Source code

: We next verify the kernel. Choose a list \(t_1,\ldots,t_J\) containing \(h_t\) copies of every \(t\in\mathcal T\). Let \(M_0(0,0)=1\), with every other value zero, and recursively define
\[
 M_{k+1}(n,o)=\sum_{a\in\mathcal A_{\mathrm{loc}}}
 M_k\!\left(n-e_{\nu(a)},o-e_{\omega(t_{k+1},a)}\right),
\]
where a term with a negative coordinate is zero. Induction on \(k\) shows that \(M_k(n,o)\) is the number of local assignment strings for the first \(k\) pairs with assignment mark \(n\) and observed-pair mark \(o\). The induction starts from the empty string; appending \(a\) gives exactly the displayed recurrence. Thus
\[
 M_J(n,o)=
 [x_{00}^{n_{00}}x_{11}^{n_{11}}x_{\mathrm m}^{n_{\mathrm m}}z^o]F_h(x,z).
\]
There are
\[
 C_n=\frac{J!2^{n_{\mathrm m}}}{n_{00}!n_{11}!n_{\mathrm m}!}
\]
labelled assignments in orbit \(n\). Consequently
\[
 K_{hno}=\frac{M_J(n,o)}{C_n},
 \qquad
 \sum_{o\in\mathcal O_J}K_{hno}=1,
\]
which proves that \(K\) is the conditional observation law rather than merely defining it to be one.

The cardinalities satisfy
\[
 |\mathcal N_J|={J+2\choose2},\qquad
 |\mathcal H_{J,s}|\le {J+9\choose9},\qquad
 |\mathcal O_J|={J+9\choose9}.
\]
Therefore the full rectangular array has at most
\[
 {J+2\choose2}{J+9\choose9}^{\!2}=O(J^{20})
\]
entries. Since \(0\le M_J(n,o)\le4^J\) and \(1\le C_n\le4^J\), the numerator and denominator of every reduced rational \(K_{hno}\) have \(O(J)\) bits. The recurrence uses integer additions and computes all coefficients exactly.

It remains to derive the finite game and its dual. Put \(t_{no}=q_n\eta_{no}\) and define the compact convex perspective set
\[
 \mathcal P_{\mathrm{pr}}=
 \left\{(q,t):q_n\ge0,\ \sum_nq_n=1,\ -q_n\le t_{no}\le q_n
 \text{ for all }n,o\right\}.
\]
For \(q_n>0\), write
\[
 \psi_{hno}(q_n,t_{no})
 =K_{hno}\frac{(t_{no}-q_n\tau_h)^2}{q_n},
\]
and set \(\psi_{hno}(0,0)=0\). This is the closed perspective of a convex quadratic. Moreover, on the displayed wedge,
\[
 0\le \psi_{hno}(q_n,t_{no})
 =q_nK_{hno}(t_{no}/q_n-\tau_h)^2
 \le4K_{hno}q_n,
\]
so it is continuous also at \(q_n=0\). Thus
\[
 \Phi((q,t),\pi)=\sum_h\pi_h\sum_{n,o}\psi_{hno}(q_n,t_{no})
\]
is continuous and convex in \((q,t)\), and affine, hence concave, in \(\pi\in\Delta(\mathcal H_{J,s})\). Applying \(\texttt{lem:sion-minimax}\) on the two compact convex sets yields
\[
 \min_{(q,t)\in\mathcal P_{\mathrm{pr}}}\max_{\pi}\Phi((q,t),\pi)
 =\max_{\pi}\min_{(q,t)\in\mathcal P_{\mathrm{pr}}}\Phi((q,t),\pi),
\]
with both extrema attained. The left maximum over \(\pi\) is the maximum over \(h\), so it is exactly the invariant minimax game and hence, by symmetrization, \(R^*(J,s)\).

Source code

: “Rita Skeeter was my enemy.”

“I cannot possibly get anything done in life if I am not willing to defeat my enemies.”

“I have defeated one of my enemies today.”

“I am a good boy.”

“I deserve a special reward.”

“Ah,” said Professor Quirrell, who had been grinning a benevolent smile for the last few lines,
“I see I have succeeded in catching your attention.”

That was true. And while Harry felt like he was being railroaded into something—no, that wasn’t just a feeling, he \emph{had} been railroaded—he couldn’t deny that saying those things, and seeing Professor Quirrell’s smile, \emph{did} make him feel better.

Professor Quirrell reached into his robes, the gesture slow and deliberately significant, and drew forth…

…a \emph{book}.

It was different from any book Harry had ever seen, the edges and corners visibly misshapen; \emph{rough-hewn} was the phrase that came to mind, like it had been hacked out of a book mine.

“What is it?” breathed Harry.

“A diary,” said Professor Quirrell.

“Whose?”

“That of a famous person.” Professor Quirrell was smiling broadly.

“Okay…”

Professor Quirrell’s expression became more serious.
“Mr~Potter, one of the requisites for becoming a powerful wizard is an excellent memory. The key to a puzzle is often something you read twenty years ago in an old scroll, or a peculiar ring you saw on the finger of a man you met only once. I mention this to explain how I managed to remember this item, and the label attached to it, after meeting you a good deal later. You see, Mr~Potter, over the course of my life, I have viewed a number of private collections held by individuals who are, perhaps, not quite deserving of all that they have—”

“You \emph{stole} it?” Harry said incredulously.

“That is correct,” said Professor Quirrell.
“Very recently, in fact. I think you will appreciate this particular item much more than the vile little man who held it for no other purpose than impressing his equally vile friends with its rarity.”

..........

**ASSIGNED TASK:** Would you please copy exactly the part of the entries above that begins at the line containing "where a term" and ends at the line containing "which proves that", both lines included?

**ANSWER AREA:**
where a term with a negative coordinate is zero. Induction on \(k\) shows that \(M_k(n,o)\) is the number of local assignment strings for the first \(k\) pairs with assignment mark \(n\) and observed-pair mark \(o\). The induction starts from the empty string; appending \(a\) gives exactly the displayed recurrence. Thus
\[
 M_J(n,o)=
 [x_{00}^{n_{00}}x_{11}^{n_{11}}x_{\mathrm m}^{n_{\mathrm m}}z^o]F_h(x,z).
\]
There are
\[
 C_n=\frac{J!2^{n_{\mathrm m}}}{n_{00}!n_{11}!n_{\mathrm m}!}
\]
labelled assignments in orbit \(n\). Consequently
\[
 K_{hno}=\frac{M_J(n,o)}{C_n},
 \qquad
 \sum_{o\in\mathcal O_J}K_{hno}=1,
\]
which proves that \(K\) is the conditional observation law rather than merely defining it to be one.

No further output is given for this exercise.